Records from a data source
Start of Block

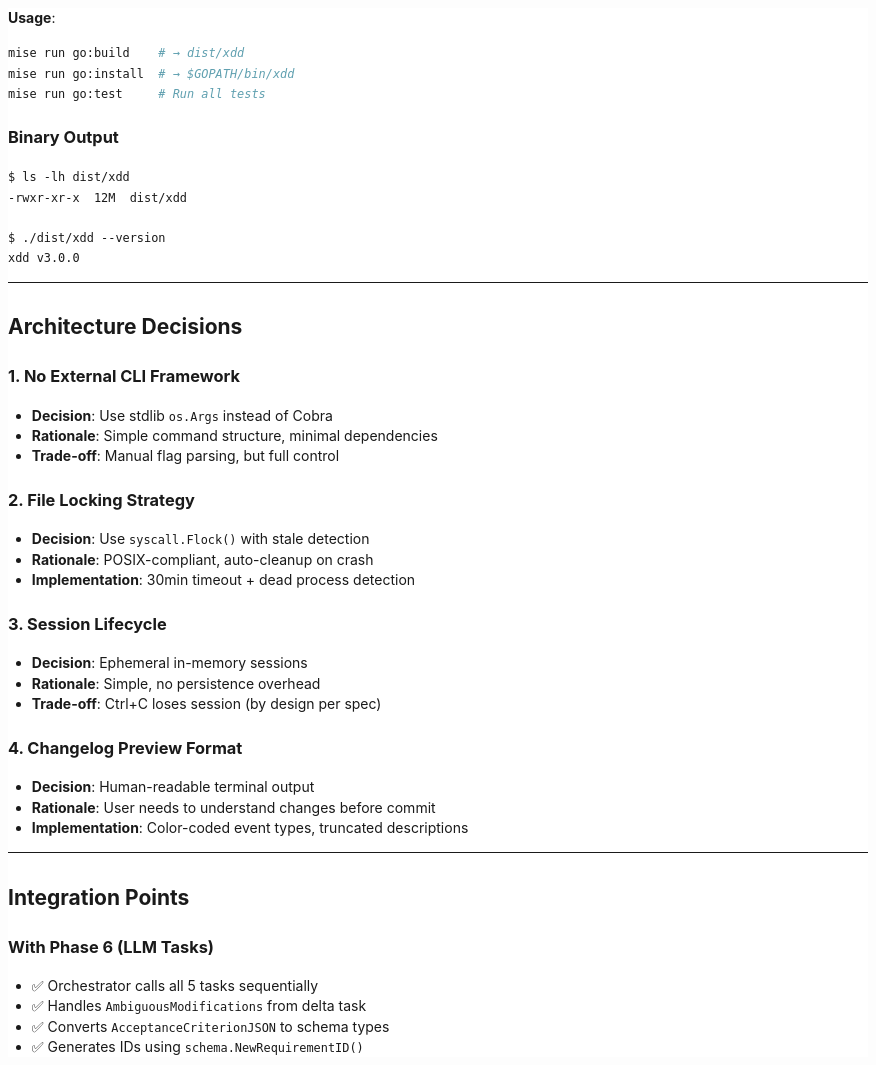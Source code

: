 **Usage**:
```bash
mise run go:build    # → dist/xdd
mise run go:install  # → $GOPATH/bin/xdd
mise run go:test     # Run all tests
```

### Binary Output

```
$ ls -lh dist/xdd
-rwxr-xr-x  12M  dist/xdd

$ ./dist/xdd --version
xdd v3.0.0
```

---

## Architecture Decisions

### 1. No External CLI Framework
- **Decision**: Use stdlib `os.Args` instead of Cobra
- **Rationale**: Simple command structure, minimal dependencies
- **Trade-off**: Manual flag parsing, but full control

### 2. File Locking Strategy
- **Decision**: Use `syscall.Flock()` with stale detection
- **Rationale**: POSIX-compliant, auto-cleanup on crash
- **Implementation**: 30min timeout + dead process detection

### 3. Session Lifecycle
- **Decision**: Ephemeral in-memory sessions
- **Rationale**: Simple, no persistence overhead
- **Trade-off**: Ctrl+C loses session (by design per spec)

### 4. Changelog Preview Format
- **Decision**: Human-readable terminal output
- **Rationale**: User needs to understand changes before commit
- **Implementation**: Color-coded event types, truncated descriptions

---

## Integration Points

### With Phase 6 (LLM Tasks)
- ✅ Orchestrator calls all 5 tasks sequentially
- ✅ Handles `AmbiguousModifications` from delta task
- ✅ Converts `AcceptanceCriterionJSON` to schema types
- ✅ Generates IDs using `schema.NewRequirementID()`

End of Block

■ Exercise goal ■
Search the records above for the word "mise", then say how many lines contain it. Give the number alone.

■ Answer ■
3